What is required: Using the records beneath, say how many lines contain the word "Wrote", without comment.

Supplied entries:

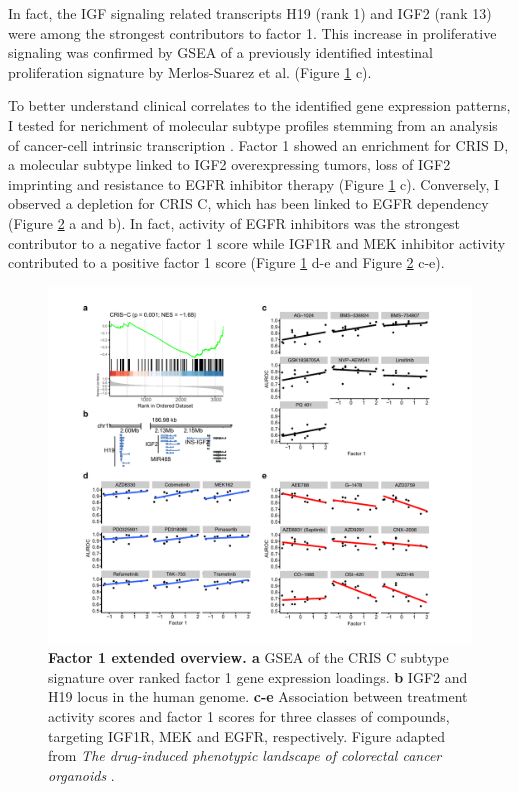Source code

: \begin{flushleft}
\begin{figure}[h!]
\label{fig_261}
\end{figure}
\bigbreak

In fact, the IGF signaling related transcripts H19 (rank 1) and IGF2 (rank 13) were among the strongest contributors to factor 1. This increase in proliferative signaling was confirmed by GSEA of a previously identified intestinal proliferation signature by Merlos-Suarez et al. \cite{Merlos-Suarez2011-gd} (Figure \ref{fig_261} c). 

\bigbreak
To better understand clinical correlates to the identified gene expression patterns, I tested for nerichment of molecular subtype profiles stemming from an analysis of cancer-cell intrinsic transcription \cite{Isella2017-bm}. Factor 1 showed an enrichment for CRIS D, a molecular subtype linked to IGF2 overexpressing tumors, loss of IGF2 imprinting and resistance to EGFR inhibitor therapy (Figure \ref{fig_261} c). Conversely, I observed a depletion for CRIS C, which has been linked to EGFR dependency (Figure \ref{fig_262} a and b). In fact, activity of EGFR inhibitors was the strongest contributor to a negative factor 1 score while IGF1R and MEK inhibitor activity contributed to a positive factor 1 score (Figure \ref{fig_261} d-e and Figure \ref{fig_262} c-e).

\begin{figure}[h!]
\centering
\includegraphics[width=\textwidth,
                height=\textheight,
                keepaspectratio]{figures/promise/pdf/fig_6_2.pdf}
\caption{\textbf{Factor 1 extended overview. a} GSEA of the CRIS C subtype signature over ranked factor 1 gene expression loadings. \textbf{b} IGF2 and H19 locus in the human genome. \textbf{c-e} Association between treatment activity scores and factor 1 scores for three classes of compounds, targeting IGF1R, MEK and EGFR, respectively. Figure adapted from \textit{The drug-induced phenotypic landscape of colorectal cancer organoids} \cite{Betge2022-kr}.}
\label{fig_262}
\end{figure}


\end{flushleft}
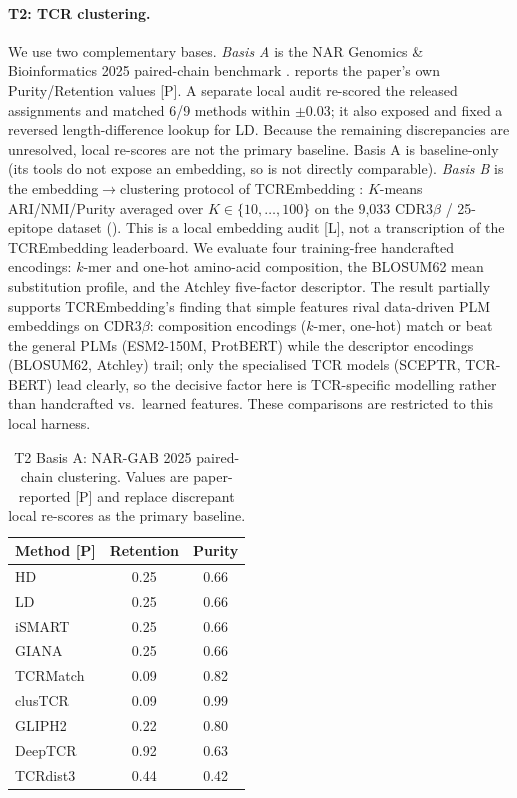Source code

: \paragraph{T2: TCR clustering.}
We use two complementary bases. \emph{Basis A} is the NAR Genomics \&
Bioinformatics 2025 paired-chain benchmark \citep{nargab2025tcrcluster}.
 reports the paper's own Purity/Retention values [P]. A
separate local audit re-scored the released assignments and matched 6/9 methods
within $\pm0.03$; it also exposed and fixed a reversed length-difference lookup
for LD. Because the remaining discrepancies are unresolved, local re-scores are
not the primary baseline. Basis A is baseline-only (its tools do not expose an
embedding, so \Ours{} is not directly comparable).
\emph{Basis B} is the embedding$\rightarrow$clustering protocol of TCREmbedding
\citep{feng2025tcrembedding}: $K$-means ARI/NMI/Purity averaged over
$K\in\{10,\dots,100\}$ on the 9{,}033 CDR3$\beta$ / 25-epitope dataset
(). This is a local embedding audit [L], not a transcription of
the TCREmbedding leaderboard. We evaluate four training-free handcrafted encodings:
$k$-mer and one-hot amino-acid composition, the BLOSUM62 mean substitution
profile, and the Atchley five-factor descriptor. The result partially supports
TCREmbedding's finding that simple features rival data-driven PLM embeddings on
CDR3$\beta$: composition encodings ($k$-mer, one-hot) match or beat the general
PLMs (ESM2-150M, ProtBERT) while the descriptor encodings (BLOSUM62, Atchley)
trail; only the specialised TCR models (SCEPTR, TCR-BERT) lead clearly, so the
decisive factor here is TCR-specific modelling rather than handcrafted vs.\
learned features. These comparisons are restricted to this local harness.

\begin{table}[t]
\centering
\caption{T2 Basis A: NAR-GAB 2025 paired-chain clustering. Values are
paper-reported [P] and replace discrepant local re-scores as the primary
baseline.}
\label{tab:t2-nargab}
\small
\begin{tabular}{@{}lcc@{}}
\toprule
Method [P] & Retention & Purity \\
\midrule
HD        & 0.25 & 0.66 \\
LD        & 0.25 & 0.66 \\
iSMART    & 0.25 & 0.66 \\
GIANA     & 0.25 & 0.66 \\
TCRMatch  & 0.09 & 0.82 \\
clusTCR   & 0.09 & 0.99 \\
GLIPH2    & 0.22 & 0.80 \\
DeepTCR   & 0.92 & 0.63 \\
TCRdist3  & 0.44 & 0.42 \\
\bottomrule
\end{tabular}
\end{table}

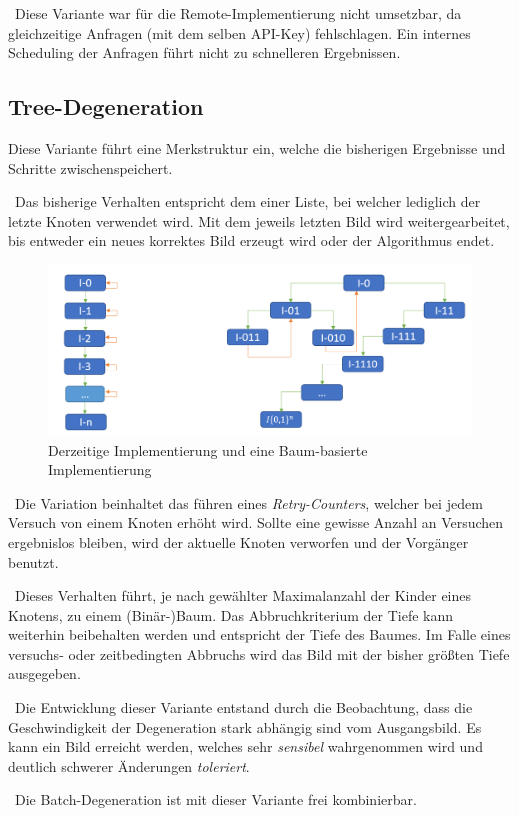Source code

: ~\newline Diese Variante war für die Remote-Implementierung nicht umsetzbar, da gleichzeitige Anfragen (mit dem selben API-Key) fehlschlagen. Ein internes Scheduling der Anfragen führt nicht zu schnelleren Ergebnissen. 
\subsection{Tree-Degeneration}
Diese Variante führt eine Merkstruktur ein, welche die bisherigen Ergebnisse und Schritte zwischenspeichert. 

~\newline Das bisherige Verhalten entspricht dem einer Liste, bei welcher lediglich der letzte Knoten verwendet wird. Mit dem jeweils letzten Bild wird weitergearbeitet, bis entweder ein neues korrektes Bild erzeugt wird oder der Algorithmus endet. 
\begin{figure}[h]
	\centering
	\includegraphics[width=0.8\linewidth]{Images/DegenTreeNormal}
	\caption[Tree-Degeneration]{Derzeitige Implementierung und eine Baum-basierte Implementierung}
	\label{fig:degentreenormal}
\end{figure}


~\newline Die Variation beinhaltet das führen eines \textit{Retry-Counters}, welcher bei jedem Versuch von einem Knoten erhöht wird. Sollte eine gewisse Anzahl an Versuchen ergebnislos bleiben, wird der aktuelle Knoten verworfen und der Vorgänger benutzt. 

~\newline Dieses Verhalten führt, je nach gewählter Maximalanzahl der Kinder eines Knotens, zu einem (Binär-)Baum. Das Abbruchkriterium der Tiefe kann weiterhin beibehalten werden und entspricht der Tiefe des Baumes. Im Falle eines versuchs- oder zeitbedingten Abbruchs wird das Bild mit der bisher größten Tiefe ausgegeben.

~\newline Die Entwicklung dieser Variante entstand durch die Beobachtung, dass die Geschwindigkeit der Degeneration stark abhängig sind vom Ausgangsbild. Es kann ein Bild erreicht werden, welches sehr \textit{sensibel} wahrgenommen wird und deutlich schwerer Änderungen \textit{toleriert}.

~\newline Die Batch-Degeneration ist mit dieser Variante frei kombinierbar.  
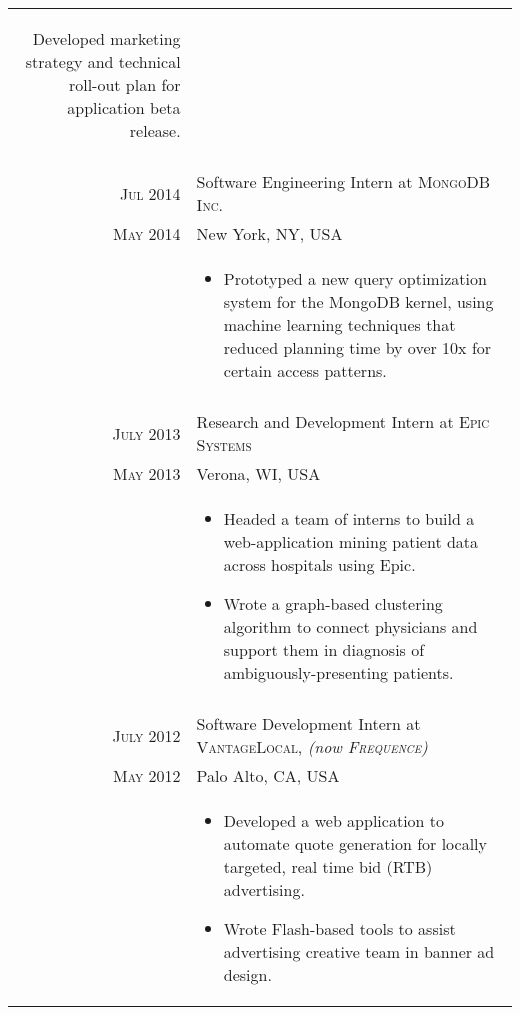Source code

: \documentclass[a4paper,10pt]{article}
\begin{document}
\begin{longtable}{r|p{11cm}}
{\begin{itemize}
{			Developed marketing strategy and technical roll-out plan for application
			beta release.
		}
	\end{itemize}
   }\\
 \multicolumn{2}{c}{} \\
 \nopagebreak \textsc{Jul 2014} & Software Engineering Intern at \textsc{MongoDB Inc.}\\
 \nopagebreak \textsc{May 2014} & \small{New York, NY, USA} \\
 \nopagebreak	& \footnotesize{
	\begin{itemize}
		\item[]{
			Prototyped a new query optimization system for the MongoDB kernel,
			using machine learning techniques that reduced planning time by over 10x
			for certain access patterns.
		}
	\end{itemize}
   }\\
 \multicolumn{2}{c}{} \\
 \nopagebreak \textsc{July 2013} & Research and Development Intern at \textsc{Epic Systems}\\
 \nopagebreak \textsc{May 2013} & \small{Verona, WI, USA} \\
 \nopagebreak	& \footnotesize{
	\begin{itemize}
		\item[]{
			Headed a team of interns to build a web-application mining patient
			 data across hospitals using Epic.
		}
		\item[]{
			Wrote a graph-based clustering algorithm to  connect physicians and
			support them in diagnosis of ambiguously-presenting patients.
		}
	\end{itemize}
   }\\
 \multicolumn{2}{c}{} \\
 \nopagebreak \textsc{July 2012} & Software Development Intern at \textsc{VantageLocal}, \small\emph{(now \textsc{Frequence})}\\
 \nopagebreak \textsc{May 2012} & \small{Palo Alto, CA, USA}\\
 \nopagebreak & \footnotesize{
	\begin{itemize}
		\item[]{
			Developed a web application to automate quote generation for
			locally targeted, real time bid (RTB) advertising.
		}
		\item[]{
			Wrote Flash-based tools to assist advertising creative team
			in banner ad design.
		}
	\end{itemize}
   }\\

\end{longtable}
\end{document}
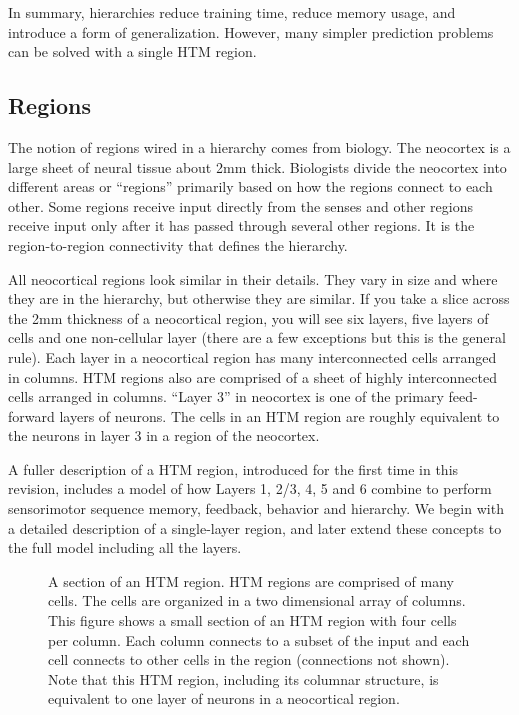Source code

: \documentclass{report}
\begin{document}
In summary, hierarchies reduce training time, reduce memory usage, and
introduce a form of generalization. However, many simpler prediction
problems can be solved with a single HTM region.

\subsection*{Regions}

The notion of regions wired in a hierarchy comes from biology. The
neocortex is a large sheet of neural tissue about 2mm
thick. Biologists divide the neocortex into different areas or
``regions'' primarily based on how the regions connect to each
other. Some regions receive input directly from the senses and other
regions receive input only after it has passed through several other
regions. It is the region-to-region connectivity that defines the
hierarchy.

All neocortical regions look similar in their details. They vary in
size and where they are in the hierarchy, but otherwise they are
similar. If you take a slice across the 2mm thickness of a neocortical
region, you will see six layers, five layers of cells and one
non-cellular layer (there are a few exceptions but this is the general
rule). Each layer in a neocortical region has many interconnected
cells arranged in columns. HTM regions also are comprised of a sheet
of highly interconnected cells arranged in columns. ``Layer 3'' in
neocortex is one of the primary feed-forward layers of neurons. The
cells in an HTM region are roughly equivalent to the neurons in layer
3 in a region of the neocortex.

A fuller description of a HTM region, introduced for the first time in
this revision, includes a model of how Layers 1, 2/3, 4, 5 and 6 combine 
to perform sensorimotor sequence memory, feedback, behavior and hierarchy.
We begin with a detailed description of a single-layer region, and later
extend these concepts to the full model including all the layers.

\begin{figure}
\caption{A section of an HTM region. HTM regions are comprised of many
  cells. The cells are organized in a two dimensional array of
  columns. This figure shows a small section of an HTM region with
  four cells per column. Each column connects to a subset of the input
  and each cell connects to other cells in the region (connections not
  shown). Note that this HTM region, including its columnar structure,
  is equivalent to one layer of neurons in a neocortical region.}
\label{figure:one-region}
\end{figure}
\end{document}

Answer section: 2